Namun, dampak perang Rusia-Ukraina ke kawasan Asia tidak seberat kawasan lain, terutama Eropa. Kondisi ini membuat negara Asia, termasuk Indonesia bisa tumbuh lebih baik.
Perang Rusia-Ukraina yang mengakibatkan melambungnya harga komoditas bahkan membuat ekspor Indonesia bisa meningkat tajam tahun ini. ADB memperkirakan ekspor Indonesia akan tumbuh 26% pada 2022.

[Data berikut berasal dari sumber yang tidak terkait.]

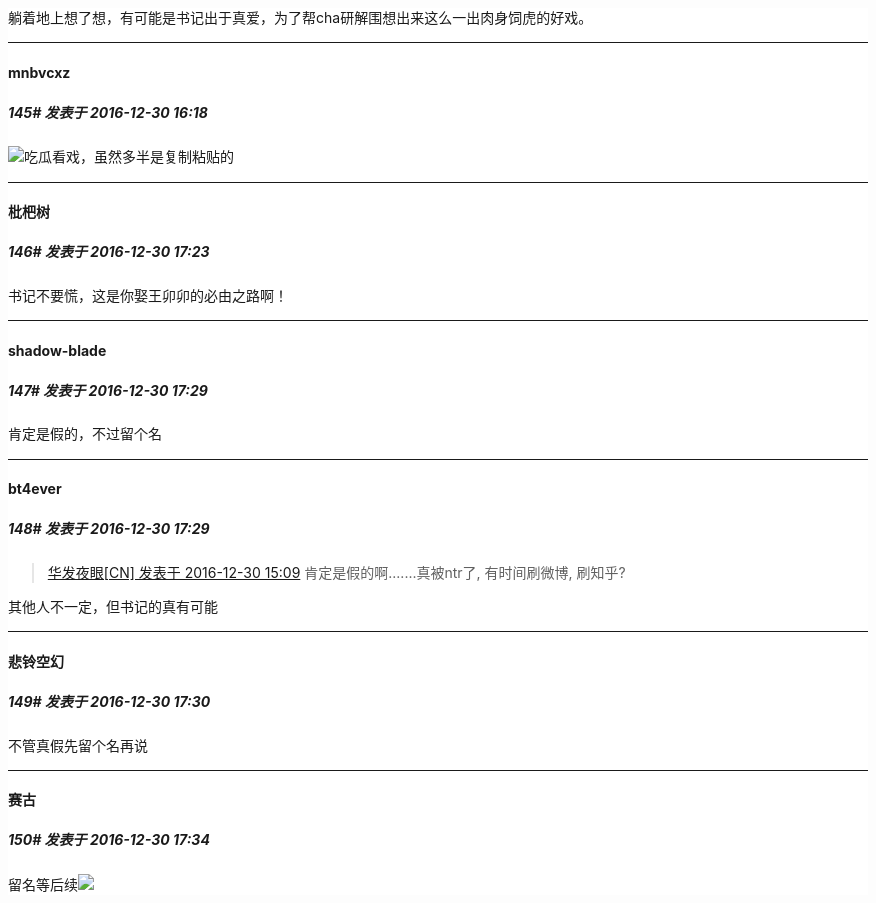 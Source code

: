 
躺着地上想了想，有可能是书记出于真爱，为了帮cha研解围想出来这么一出肉身饲虎的好戏。


*****

####  mnbvcxz  
##### 145#       发表于 2016-12-30 16:18


<img src="https://static.saraba1st.com/image/smiley/face/05.gif" referrerpolicy="no-referrer">吃瓜看戏，虽然多半是复制粘贴的


*****

####  枇杷树  
##### 146#       发表于 2016-12-30 17:23


书记不要慌，这是你娶王卯卯的必由之路啊！


*****

####  shadow-blade  
##### 147#       发表于 2016-12-30 17:29


肯定是假的，不过留个名


*****

####  bt4ever  
##### 148#       发表于 2016-12-30 17:29


<blockquote><a href="httphttps://bbs.saraba1st.com/2b/forum.php?mod=redirect&amp;goto=findpost&amp;pid=34648181&amp;ptid=1358984" target="_blank">华发夜眼[CN] 发表于 2016-12-30 15:09</a>
肯定是假的啊.......真被ntr了, 有时间刷微博, 刷知乎?</blockquote>
其他人不一定，但书记的真有可能


*****

####  悲铃空幻  
##### 149#       发表于 2016-12-30 17:30


不管真假先留个名再说


*****

####  赛古  
##### 150#       发表于 2016-12-30 17:34


留名等后续<img src="https://static.saraba1st.com/image/smiley/face/91.gif" referrerpolicy="no-referrer">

Sebagai catatan, nilai ekspor Indonesia Januari-Desember 2021 mencapai US$ 231,54 miliar atau naik 41,88% dibanding periode yang sama tahun sebelumnya.
"Dampak perang Rusia-Ukraina ke sektor perdagangan dan investasi ke negara berkembang Asia akan moderat karena eksposur yang rendah," tulis ADB.
ADB bahkan menilai pertumbuhan ekspor yang tinggi di kawasan Asia, termasuk Indonesia serta stabilnya perekonomian China semakin mengurangi dampak perang Rusia-Ukraina.
Namun, ADB mengingatkan perekonomian Indonesia bisa terganggu jika inflasi terlalu naik tajam serta berlarutnya perang Rusia-Ukraina. Dibandingkan kawasan lain, negara-negara Asia memang tidak mengalami lonjakan harga yang sangat tinggi. Harga bahan bakar seperti solar dan bensin di Indonesia bahkan masih jauh di bawah pasar.
Tetap saja, ada tekanan inflasi dari naiknya barang-barang serta ancaman pengetatan moneter negara maju. ADB memperkirakan inflasi Indonesia akan mencapai 3,6% pada tahun ini, melonjak dibandingkan pada tahun lalu (1,68%).
"Inflasi akan menanjak jika perang berlangsung lama," tutur laporan ADB.
 Sumber: ADB Harga bahan bakar di tingkat ritel di Asia |
Terkait kebijakan moneter, ADB mengatakan kebijakan moneter masih akomodatif tetapi dengan naiknya suku bunga acuan global maka kebijakan ketat kemungkinan akan diterapkan di beberapa negara Asia, termasuk Indonesia.
"Kebijakan The Fed yang agresif bisa meningkatkan ketidakpastian pasar keuangan dan meningkatkan inflow serta memperdalam depresiasi. Bank sentral harus memperhatikan adanya tekanan besar ke inflasi yang bisa meningkatkan ekspektasi inflasi," ujar ADB.
ADB merupakan satu-satunya lembaga yang merevisi ke atas pertumbuhan ekonomi Indonesia. Sebelumnya, Dana Moneter Internasional (IMF) dan Bank Dunia memangkas pertumbuhan ekonomi Indonesia untuk tahun ini.